**Study material:**
==============================

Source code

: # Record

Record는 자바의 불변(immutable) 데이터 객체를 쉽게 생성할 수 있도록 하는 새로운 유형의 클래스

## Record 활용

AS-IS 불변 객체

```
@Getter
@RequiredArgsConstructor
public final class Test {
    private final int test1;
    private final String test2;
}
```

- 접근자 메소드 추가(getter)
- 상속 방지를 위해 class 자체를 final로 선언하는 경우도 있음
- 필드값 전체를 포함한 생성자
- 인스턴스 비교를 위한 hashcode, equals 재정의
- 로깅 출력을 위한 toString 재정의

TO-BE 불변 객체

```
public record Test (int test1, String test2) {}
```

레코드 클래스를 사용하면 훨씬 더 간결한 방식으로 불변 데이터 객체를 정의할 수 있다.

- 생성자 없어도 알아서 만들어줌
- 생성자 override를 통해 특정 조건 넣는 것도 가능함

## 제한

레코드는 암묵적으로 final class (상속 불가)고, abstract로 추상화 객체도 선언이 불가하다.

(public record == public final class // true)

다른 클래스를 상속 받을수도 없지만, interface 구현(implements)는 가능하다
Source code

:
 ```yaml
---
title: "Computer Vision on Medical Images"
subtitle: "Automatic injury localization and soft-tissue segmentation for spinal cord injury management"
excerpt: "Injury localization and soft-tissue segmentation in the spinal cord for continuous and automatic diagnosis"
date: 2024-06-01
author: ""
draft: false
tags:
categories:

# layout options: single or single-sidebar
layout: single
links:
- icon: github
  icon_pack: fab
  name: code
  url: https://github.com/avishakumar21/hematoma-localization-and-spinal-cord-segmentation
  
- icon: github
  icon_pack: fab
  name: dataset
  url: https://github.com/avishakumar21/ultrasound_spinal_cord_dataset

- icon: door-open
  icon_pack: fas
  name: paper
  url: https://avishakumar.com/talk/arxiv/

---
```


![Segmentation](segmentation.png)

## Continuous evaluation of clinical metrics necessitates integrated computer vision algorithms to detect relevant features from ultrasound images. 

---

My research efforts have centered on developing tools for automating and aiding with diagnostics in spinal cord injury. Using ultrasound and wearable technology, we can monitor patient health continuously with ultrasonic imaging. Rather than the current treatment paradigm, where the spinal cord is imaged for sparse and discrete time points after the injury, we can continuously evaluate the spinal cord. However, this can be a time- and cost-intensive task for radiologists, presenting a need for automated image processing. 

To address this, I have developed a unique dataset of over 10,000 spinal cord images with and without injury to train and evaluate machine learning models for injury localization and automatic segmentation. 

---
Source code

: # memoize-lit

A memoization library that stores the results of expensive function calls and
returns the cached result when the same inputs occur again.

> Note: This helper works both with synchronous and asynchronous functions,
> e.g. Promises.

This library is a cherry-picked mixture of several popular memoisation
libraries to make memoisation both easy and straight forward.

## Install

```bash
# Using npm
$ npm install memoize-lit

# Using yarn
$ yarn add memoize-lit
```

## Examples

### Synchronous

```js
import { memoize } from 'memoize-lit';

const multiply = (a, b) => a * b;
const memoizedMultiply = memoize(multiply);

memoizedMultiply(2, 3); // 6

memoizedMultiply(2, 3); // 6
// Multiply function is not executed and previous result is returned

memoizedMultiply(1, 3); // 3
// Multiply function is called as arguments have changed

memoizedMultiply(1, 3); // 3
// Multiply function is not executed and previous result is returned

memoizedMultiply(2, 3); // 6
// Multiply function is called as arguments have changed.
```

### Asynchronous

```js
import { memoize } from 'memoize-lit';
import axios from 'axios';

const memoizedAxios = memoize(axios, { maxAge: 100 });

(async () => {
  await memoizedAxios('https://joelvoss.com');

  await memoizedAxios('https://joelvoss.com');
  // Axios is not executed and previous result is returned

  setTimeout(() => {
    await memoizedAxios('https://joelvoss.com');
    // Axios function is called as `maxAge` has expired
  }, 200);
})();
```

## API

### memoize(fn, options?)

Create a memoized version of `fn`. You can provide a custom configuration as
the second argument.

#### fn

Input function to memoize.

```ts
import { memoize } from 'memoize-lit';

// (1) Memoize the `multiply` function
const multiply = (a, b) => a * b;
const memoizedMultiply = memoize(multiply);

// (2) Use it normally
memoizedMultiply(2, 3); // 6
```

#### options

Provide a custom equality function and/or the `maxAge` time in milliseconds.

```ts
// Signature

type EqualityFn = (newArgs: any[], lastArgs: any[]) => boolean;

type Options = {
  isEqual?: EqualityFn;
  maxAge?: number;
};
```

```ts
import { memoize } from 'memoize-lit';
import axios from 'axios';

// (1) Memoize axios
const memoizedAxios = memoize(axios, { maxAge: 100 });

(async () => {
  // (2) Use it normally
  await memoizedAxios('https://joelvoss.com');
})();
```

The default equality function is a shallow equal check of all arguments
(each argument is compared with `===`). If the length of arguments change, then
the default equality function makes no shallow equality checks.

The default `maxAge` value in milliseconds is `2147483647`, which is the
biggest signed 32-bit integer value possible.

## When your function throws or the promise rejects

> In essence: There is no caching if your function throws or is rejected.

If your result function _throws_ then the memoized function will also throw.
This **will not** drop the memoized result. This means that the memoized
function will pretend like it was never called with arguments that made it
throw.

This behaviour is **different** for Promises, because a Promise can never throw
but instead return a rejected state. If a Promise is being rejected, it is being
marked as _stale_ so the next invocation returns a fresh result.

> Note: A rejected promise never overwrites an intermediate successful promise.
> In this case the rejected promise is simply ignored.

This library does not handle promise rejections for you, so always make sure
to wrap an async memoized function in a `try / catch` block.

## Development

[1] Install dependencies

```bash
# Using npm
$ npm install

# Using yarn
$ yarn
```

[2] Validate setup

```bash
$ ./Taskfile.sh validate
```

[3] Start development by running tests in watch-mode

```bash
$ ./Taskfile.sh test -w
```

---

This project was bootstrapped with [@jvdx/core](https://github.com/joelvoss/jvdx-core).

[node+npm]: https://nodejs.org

==============================

**Assignment:** If a line of the records holds the word "called", count it; report only the total.

**Answer:** 4